##### Exercise materials #####
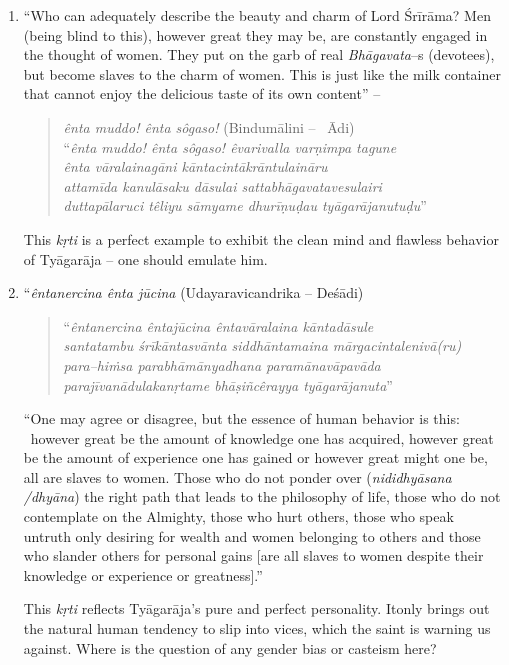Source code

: \begin{enumerate}
 \item 
 “Who can adequately describe the beauty and charm of Lord Śrīrāma? Men (being blind to this), however great they may be, are constantly engaged in the thought of women. They put on the garb of real \textit{Bhāgavata}–s (devotees), but become slaves to the charm of women. This is just like the milk container that cannot enjoy the delicious taste of its own content” –

\begin{verse}
\textit{ênta muddo! ênta sôgaso!} (Bindumālini –  Ādi)\\ “\textit{ênta muddo! ênta sôgaso! êvarivalla varṇimpa tagune}\\\textit{ênta vāralainagāni kāntacintākrāntulaināru}\\\textit{attamīda kanulāsaku dāsulai sattabhāgavatavesulairi}\\\textit{duttapālaruci têliyu sāmyame dhurīṇuḍau tyāgarājanutuḍu}”
\end{verse}

 This \textit{kṛti} is a perfect example to exhibit the clean mind and flawless behavior of Tyāgarāja – one should emulate him.

 \item 
 “\textit{êntanercina ênta jūcina} (Udayaravicandrika – Deśādi)

\begin{verse}
“\textit{êntanercina êntajūcina êntavāralaina kāntadāsule}\\\textit{santatambu śrīkāntasvānta siddhāntamaina mārgacintalenivā(ru)}\\\textit{para–hiṁsa parabhāmānyadhana paramānavāpavāda} \\\textit{parajīvanādulakanṛtame bhāṣiñcêrayya tyāgarājanuta}”
\end{verse}

 “One may agree or disagree, but the essence of human behavior is this:  however great be the amount of knowledge one has acquired, however great be the amount of experience one has gained or however great might one be, all are slaves to women. Those who do not ponder over (\textit{nididhyāsana /dhyāna}) the right path that leads to the philosophy of life, those who do not contemplate on the Almighty, those who hurt others, those who speak untruth only desiring for wealth and women belonging to others and those who slander others for personal gains [are all slaves to women despite their knowledge or experience or greatness].”

 This \textit{kṛti} reflects Tyāgarāja’s pure and perfect personality. Itonly brings out the natural human tendency to slip into vices, which the saint is warning us against. Where is the question of any gender bias or casteism here?

\end{enumerate}

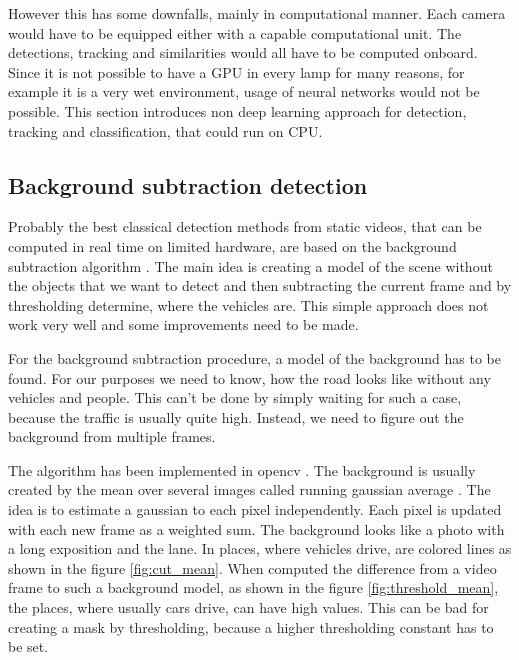 \documentclass[a4paper,12pt,titlepage]{article}
\numberwithin{figure}{section}
\begin{document}
However this has some downfalls, mainly in computational manner. Each camera would have to be equipped either with a capable computational unit. The detections, tracking and similarities would all have to be computed onboard. Since it is not possible to have a GPU in every lamp for many reasons, for example it is a very wet environment, usage of neural networks would not be possible. This section introduces non deep learning approach for detection, tracking and classification, that could run on CPU.



\subsection{Background subtraction detection}
\label{sec:bgs}

Probably the best classical detection methods from static videos, that can be computed in real time on limited hardware, are based on the background subtraction algorithm \cite{piccardi2004background}. The main idea is creating a model of the scene without the objects that we want to detect and then subtracting the current frame and by thresholding determine, where the vehicles are. This simple approach does not work very well and some improvements need to be made. 

For the background subtraction procedure, a model of the background has to be found. For our purposes we need to know, how the road looks like without any vehicles and people. This can't be done by simply waiting for such a case, because the traffic is usually quite high. Instead, we need to figure out the background from multiple frames. 

\cite{horprasert1999statistical, zivkovic2006efficient}

The algorithm has been implemented in opencv \cite{opencv}. The background is usually created by the mean over several images called running gaussian average \cite{wren1997pfinder}. The idea is to estimate a gaussian to each pixel independently. Each pixel is updated with each new frame as a weighted sum. The background looks like a photo with a long exposition and the lane. In places, where vehicles drive, are colored lines as shown in the figure \ref{fig:cut_mean}. When computed the difference from a video frame to such a background model, as shown in the figure \ref{fig:threshold_mean}, the places, where usually cars drive, can have high values. This can be bad for creating a mask by thresholding, because a higher thresholding constant has to be set.
\end{document}
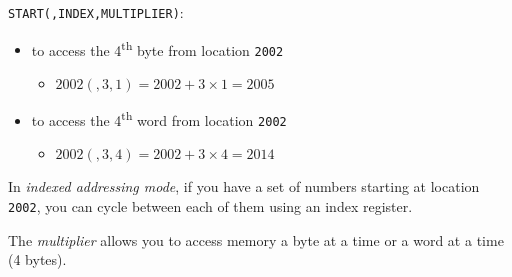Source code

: \begin{frame}[fragile=singleslide]
  \begin{minipage}{.65\linewidth}
    \begin{block}{\texttt{START(,INDEX,MULTIPLIER)}:}
      \begin{itemize}
      \item to access the 4\textsuperscript{th} byte from location \texttt{2002}
        \begin{itemize}
        \item[] $2002(,3,1) = 2002+3\times{}1 = 2005$
        \end{itemize}
      \item to access the 4\textsuperscript{th} word from location \texttt{2002}
        \begin{itemize}
        \item[] $2002(,3,4)= 2002+3\times{}4 = 2014$
        \end{itemize}
      \end{itemize}
    \end{block}
  \end{minipage}\hfill
  \begin{minipage}{.29\linewidth}
    \begin{center}
    \end{center}
  \end{minipage}
\end{frame}

In \emph{indexed addressing mode}, if you have a set of numbers starting at location
\texttt{2002}, you can cycle between each of them using an index register.

The \emph{multiplier} allows you to access memory a byte at a time or a word at a time (4
bytes).

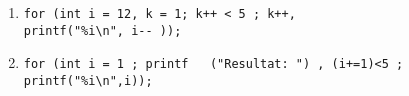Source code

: \begin{multicols}{2}
\begin{enumerate}[label=(\roman*)]
\item \begin{lstlisting}
for (int i = 12, k = 1; k++ < 5 ; k++,
printf("%i\n", i-- ));
\end{lstlisting}

\item \begin{lstlisting}
for (int i = 1 ; printf   ("Resultat: ") , (i+=1)<5 ;
printf("%i\n",i));
\end{lstlisting}

\end{enumerate}

\end{multicols}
#####
Instructions to follow: Images are to be excluded, and each record above written out word for word.

Task answer:
Source code

: \begin{enumerate}
 \item 
 “Who can adequately describe the beauty and charm of Lord Śrīrāma? Men (being blind to this), however great they may be, are constantly engaged in the thought of women. They put on the garb of real \textit{Bhāgavata}–s (devotees), but become slaves to the charm of women. This is just like the milk container that cannot enjoy the delicious taste of its own content” –

\begin{verse}
\textit{ênta muddo! ênta sôgaso!} (Bindumālini –  Ādi)\\ “\textit{ênta muddo! ênta sôgaso! êvarivalla varṇimpa tagune}\\\textit{ênta vāralainagāni kāntacintākrāntulaināru}\\\textit{attamīda kanulāsaku dāsulai sattabhāgavatavesulairi}\\\textit{duttapālaruci têliyu sāmyame dhurīṇuḍau tyāgarājanutuḍu}”
\end{verse}

 This \textit{kṛti} is a perfect example to exhibit the clean mind and flawless behavior of Tyāgarāja – one should emulate him.

 \item 
 “\textit{êntanercina ênta jūcina} (Udayaravicandrika – Deśādi)

\begin{verse}
“\textit{êntanercina êntajūcina êntavāralaina kāntadāsule}\\\textit{santatambu śrīkāntasvānta siddhāntamaina mārgacintalenivā(ru)}\\\textit{para–hiṁsa parabhāmānyadhana paramānavāpavāda} \\\textit{parajīvanādulakanṛtame bhāṣiñcêrayya tyāgarājanuta}”
\end{verse}

 “One may agree or disagree, but the essence of human behavior is this:  however great be the amount of knowledge one has acquired, however great be the amount of experience one has gained or however great might one be, all are slaves to women. Those who do not ponder over (\textit{nididhyāsana /dhyāna}) the right path that leads to the philosophy of life, those who do not contemplate on the Almighty, those who hurt others, those who speak untruth only desiring for wealth and women belonging to others and those who slander others for personal gains [are all slaves to women despite their knowledge or experience or greatness].”

 This \textit{kṛti} reflects Tyāgarāja’s pure and perfect personality. Itonly brings out the natural human tendency to slip into vices, which the saint is warning us against. Where is the question of any gender bias or casteism here?

\end{enumerate}

 \documentclass[a4paper,12pt,titlepage]{article}
\numberwithin{figure}{section}
\begin{document}
However this has some downfalls, mainly in computational manner. Each camera would have to be equipped either with a capable computational unit. The detections, tracking and similarities would all have to be computed onboard. Since it is not possible to have a GPU in every lamp for many reasons, for example it is a very wet environment, usage of neural networks would not be possible. This section introduces non deep learning approach for detection, tracking and classification, that could run on CPU.



\subsection{Background subtraction detection}
\label{sec:bgs}

Probably the best classical detection methods from static videos, that can be computed in real time on limited hardware, are based on the background subtraction algorithm \cite{piccardi2004background}. The main idea is creating a model of the scene without the objects that we want to detect and then subtracting the current frame and by thresholding determine, where the vehicles are. This simple approach does not work very well and some improvements need to be made. 

For the background subtraction procedure, a model of the background has to be found. For our purposes we need to know, how the road looks like without any vehicles and people. This can't be done by simply waiting for such a case, because the traffic is usually quite high. Instead, we need to figure out the background from multiple frames. 

\cite{horprasert1999statistical, zivkovic2006efficient}

The algorithm has been implemented in opencv \cite{opencv}. The background is usually created by the mean over several images called running gaussian average \cite{wren1997pfinder}. The idea is to estimate a gaussian to each pixel independently. Each pixel is updated with each new frame as a weighted sum. The background looks like a photo with a long exposition and the lane. In places, where vehicles drive, are colored lines as shown in the figure \ref{fig:cut_mean}. When computed the difference from a video frame to such a background model, as shown in the figure \ref{fig:threshold_mean}, the places, where usually cars drive, can have high values. This can be bad for creating a mask by thresholding, because a higher thresholding constant has to be set.
\end{document}
Source code

: \begin{frame}[fragile=singleslide]
  \begin{minipage}{.65\linewidth}
    \begin{block}{\texttt{START(,INDEX,MULTIPLIER)}:}
      \begin{itemize}
      \item to access the 4\textsuperscript{th} byte from location \texttt{2002}
        \begin{itemize}
        \item[] $2002(,3,1) = 2002+3\times{}1 = 2005$
        \end{itemize}
      \item to access the 4\textsuperscript{th} word from location \texttt{2002}
        \begin{itemize}
        \item[] $2002(,3,4)= 2002+3\times{}4 = 2014$
        \end{itemize}
      \end{itemize}
    \end{block}
  \end{minipage}\hfill
  \begin{minipage}{.29\linewidth}
    \begin{center}
    \end{center}
  \end{minipage}
\end{frame}

In \emph{indexed addressing mode}, if you have a set of numbers starting at location
\texttt{2002}, you can cycle between each of them using an index register.

The \emph{multiplier} allows you to access memory a byte at a time or a word at a time (4
bytes).

Source code

: \begin{multicols}{2}
\begin{enumerate}[label=(\roman*)]
\item \begin{lstlisting}
for (int i = 12, k = 1; k++ < 5 ; k++,
printf("%i\n", i-- ));
\end{lstlisting}

\item \begin{lstlisting}
for (int i = 1 ; printf   ("Resultat: ") , (i+=1)<5 ;
printf("%i\n",i));
\end{lstlisting}

\end{enumerate}

\end{multicols}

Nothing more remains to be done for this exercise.